Lantua · September 13, 2019, 7:47pm

Yeah, likely not. Just wanna get some “working” example.

Lantua · September 13, 2019, 8:24pm

Ok, a few things:

It looks like debouncing rather than deduplication.
startIndex can take O(n) time. It should be documented, as it departs from Collection's contract.
~~index(after:) can take O(n) time. It should be documented for violation of Collection contract.~~ It's for RandomAccessCollection, nvm.

The subscript(bounds:) implementation is incorrect. You shouldn't use upperBound.upperBound. It'd accidentally include value at upperBound if it has duplicated. Use upperBound.lowerBound instead.

let a = LazyDeduplicationCollection([1, 2, 3, 3, 3], by: ==)
let start = a.startIndex, end = a.index(start, offsetBy: 2)
a[start] // 1
a[end] // 3
Array(a[start..<end]) // [1, 2, 3], but should exclude 3

The problem lies with the Index, try to move it outside. I don't know why either. It seems like a bug.

public struct LazyDeduplicationIndex<Base: Comparable>: Comparable {
    ...
}

extension LazyDeduplicationIndex: Hashable where Base: Hashable {}

extension LazyDeduplicationSequence: Collection where Base: Collection {
    public typealias SubSequence = LazyDeduplicationSequence<Base.SubSequence>
    public typealias Index = LazyDeduplicationIndex<Base.Index>

    ...
}

Though I'd suggest an easier implementation by using just Base.Index that points to first entry in the duplicated subsequence.
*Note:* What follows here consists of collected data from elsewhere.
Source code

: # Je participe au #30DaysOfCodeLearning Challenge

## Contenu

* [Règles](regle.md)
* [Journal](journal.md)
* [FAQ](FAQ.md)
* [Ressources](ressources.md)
This also fix the subscript(bounds:) bug mentioned above.

extension LazyDeduplicationSequence: Collection where Base: Collection {
    public typealias SubSequence = LazyDeduplicationSequence<Base.SubSequence>
    public typealias Index = Base.Index

    public var startIndex: Index { return base.startIndex }
    public var endIndex: Index { return base.endIndex }
    public var isEmpty: Bool { return base.isEmpty }
    public subscript(position: Index) -> Element { return base[position] }

    public func index(after i: Index) -> Index {
        let value = base[i]
        return base[i...].firstIndex { !areEquivalent($0, value) } ?? base.endIndex
    }

    public subscript(bounds: Range<Index>) -> SubSequence {
        return .init(base[bounds], by: areEquivalent)
    }
}

Which results in

let a = LazyDeduplicationCollection([1, 2, 3, 3, 3], by: ==)
let start = a.startIndex, end = a.index(start, offsetBy: 2)
a[start] // 1
a[end] // 3
Array(a[start..<end]) // [1, 2]

CTMacUser · September 14, 2019, 3:07am

What's the difference? When I looked at your sample code, it looked odd until I realized that you exclude the "3" values entirely. In my algorithm, a run of repeats is reduced to a single instance. But your code obliterates a run of repeats completely (i.e. to zero instances).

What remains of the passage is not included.